*** Begin section ***

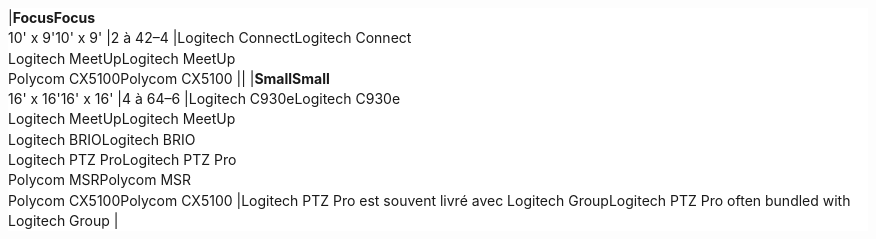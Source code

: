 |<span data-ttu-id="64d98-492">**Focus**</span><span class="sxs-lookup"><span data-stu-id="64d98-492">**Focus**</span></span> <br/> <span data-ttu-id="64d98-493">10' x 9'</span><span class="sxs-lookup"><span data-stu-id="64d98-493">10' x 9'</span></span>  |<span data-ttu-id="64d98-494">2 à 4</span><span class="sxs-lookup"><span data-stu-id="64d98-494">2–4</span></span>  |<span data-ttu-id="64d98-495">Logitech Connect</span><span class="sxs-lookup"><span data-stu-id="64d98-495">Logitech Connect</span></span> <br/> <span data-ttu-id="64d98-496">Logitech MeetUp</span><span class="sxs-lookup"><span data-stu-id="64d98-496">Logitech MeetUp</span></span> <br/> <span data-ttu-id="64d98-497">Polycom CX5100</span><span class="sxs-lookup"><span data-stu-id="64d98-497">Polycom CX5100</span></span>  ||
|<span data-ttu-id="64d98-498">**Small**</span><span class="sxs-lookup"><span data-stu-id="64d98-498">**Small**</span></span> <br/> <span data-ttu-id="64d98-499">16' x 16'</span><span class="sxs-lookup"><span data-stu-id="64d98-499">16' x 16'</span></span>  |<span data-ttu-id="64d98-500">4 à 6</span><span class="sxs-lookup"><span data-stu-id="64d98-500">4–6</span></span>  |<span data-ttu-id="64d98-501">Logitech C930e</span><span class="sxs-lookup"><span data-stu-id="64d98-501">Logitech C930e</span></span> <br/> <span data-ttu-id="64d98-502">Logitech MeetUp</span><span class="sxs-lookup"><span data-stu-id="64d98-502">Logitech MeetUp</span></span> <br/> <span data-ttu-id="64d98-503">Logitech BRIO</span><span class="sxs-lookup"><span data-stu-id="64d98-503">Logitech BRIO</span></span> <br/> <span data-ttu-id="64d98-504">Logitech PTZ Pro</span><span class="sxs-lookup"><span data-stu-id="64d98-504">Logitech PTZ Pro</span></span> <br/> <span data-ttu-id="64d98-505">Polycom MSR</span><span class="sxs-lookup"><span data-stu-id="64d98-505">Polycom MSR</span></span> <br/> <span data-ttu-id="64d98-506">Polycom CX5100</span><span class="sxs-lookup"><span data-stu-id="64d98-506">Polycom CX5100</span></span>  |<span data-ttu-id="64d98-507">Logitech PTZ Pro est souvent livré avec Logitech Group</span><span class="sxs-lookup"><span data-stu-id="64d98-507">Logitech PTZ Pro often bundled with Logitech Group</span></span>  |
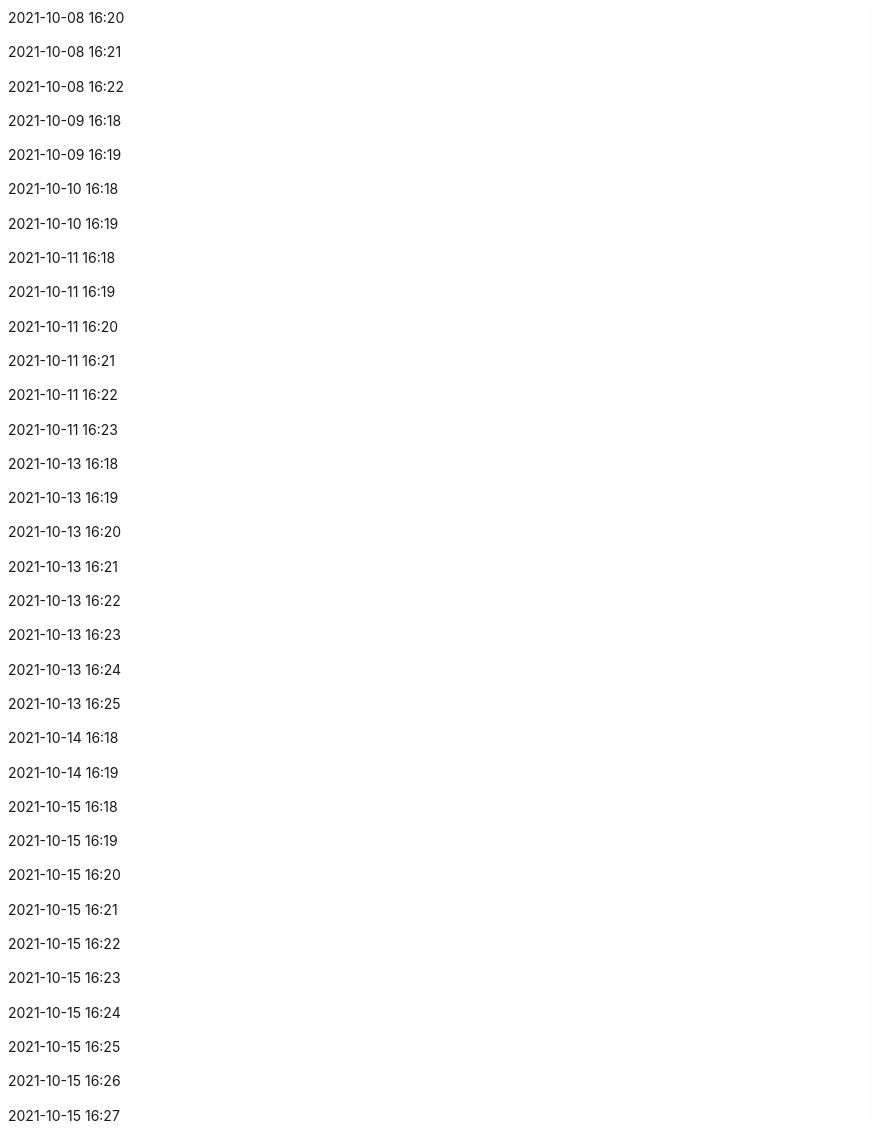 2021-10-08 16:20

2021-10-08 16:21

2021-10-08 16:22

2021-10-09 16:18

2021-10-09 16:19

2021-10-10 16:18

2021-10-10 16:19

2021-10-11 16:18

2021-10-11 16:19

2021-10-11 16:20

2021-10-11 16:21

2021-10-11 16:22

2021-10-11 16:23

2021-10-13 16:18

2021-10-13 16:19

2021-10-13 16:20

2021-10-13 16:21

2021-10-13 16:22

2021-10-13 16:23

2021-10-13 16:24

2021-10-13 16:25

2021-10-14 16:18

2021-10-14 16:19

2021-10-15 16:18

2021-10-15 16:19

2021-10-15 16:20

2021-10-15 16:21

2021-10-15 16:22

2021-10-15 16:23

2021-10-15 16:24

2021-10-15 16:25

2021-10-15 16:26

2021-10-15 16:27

*** End section ***

# Problem to solve:
All lines from the one with "2021-10-10 16:18" to the end of the entries above are to be written out exactly, the first and last included.

# Answer area:
2021-10-10 16:18

2021-10-10 16:19

2021-10-11 16:18

2021-10-11 16:19

2021-10-11 16:20

2021-10-11 16:21

2021-10-11 16:22

2021-10-11 16:23

2021-10-13 16:18

2021-10-13 16:19

2021-10-13 16:20

2021-10-13 16:21

2021-10-13 16:22

2021-10-13 16:23

2021-10-13 16:24

2021-10-13 16:25

2021-10-14 16:18

2021-10-14 16:19

2021-10-15 16:18

2021-10-15 16:19

2021-10-15 16:20

2021-10-15 16:21

2021-10-15 16:22

2021-10-15 16:23

2021-10-15 16:24

2021-10-15 16:25

2021-10-15 16:26

2021-10-15 16:27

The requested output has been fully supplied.